Interested in getting into the bird sitting business? Before you quit your present job and dive into pet sitting, do your homework. Learn all you can about the business, and see if it is really right for you:
- Buy a book(s) on the subject to use as a reference.
- Talk to large, multi-employee pet sitting services and boarding facilities, as well as smaller, one-person operations. Ask what they believe are the positives and negatives in this type of work.
What Type Of Service Will You Offer?
- Will you care for birds only or others animals as well?
You’ll be more marketable if you open up your business to all types of pets, because some clients will have multiple pets and will want you to care for all of them.
- Pet sitters who specialize in birds are most successful in large metropolitan areas, where there are large numbers of pet birds to support a bird-only type of pet sitting service.
- Will you board birds in your home or only care for people’s pets in their homes?
If you board at your home, make sure you have the room to do so.

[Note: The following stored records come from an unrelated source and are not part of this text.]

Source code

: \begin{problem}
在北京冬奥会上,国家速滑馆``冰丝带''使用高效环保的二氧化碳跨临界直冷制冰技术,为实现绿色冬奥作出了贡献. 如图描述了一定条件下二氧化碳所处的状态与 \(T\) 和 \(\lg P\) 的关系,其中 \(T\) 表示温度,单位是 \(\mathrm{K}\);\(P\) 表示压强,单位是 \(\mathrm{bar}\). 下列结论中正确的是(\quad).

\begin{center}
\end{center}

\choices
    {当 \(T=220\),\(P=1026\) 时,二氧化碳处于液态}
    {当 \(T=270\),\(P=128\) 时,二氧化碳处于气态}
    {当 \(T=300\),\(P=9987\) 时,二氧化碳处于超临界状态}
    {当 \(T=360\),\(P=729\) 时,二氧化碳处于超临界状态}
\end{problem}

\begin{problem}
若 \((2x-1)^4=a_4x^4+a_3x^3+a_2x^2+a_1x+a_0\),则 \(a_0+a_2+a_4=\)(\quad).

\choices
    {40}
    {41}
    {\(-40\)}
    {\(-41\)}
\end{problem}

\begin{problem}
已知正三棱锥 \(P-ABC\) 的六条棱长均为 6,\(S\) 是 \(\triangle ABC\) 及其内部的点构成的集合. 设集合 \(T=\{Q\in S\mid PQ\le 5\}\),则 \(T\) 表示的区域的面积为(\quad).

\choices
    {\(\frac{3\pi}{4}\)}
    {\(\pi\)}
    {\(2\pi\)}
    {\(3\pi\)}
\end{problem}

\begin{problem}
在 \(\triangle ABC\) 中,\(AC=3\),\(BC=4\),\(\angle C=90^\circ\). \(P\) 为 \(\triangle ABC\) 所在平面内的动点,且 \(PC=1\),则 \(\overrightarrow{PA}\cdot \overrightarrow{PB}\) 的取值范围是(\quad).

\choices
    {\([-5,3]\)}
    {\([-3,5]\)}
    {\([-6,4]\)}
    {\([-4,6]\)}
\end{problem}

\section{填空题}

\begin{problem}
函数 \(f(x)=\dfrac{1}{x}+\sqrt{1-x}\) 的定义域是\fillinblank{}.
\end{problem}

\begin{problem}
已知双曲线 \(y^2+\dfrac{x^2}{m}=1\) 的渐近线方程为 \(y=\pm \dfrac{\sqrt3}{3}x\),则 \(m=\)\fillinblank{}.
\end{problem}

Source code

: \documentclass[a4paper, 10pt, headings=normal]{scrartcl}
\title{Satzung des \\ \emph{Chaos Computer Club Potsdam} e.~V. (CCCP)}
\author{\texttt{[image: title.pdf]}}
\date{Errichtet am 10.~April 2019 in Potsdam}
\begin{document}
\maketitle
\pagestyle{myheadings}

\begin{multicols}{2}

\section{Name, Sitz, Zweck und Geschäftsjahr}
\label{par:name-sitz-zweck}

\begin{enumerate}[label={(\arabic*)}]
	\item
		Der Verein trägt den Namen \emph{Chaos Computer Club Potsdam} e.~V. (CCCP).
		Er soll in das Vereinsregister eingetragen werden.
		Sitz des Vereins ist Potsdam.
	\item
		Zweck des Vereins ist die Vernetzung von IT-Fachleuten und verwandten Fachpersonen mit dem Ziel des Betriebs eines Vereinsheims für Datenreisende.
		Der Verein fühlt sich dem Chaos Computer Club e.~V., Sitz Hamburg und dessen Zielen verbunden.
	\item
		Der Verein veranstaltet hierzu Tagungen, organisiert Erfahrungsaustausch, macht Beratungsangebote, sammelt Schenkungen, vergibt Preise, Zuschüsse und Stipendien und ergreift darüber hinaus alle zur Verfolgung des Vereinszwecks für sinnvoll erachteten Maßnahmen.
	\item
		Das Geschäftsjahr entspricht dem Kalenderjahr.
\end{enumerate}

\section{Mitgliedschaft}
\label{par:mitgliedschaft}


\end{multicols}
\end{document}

Check with your city and county offices to see if there are zoning restrictions prohibiting home-based businesses and if a business license is required.
- If you will be driving to clients’ homes, how far away will you drive?
- Will you rent an office or run the business from your home?
- Do you want to care for the animals yourself, or will you hire employees to do this while you manage the business?
These organizations offer pet sitting accreditation programs:
- National Association of Professional Pet Sitters (NAPPS) (www.petsitters.org)
Its home study course covers a variety of topics, such as how to recognize the symptoms of illness, how to administer medication, dealing with behavior problems, how to handle emergencies and the business aspects of pet sitting. Once the course is completed, students take a test and, if they pass, they can apply to become NAPPS-certified.
- Pet Sitters International (PSI) (www.petsit.com)
Its accreditation program consists of three home study courses. The first one is to achieve the level of pet sitting technician, the second course is to become an advanced pet sitting technician, and a third course is taken to earn the credential of master pet sitting technician.
Both organizations offer other educational opportunities to their members as well. NAPPS and PSI each host annual conventions offering seminars and workshops on a variety of pet care topics. PSI publishes a bi-monthly magazine, and NAPPS produces a quarterly newsletter, both of which are filled with tips and articles relating to the pet care industry.
- PIJAC — the Pet Industry Joint Advisory Council (www.pijac.org)
The PIJAC certification program is designed for pet store retailers, veterinary care staff, breeders and other pet care professionals, and offers courses in avian, canine, freshwater fish, reptile and small animal. The avian course covers the proper care and handling of birds, dietary needs of a different avian species, environment and sanitation standards, and the identification and treatment of common disorders. Students are awarded certification as a certified avian specialist (CAS).
- If you’ve achieved PSI certification, list yourself on the PSI website and/or list your service with NAPPS (NAPPS certification is not a requirement). On either website, pet owners type in their zip code and are given a list of pet sitters in their area.
- Take out an ad in the Yellow Pages, place ads in "shopper” or other free newspapers.
- Post flyers or print up business cards to leave in pet stores and veterinary clinics.
- Send out press releases to the local paper about your new business.
- Send pet owners a thank you note after they’ve used your service, offering a discount on future care for each referral they send your way.
How Much Will You Make?
The amount of income you can expect to make depends on how hard you market yourself, your level of professionalism, whether you are working alone or have employees working under you and where you live. A large metropolitan area will obviously provide a greater number of customers than a small town.
Come up with a total for how many half-hour visits your service can reasonably handle per week, and then multiply it times 52 for an annual figure.
Figure out how much you can realistically charge for each half-hour visit. The national average is $12 for each half-hour visit. Call pet sitters in your area to find out the going rate in your community. Multiply your price by the number of visits your service will make each year to arrive at estimated gross annual revenue.
Estimate your annual expenses. You’ll need to pay for liability insurance and a dishonesty bond. You’ll also need business cards and stationery printed up. Figure in advertising expenses and hands-on supplies like pet food, cages, travel carriers, gloves and first-aid supplies. Estimate the annual salaries for any employees as well. Add up your total annual expenses, and then subtract that number from your gross revenues to determine the annual net income.
If you just want to work part-time and earn a little extra income for the household, depending on where you live, you could net as much as $10,000 or $15,000 a year. The full-time business owner with one or two employees may make $50,000 a year or more.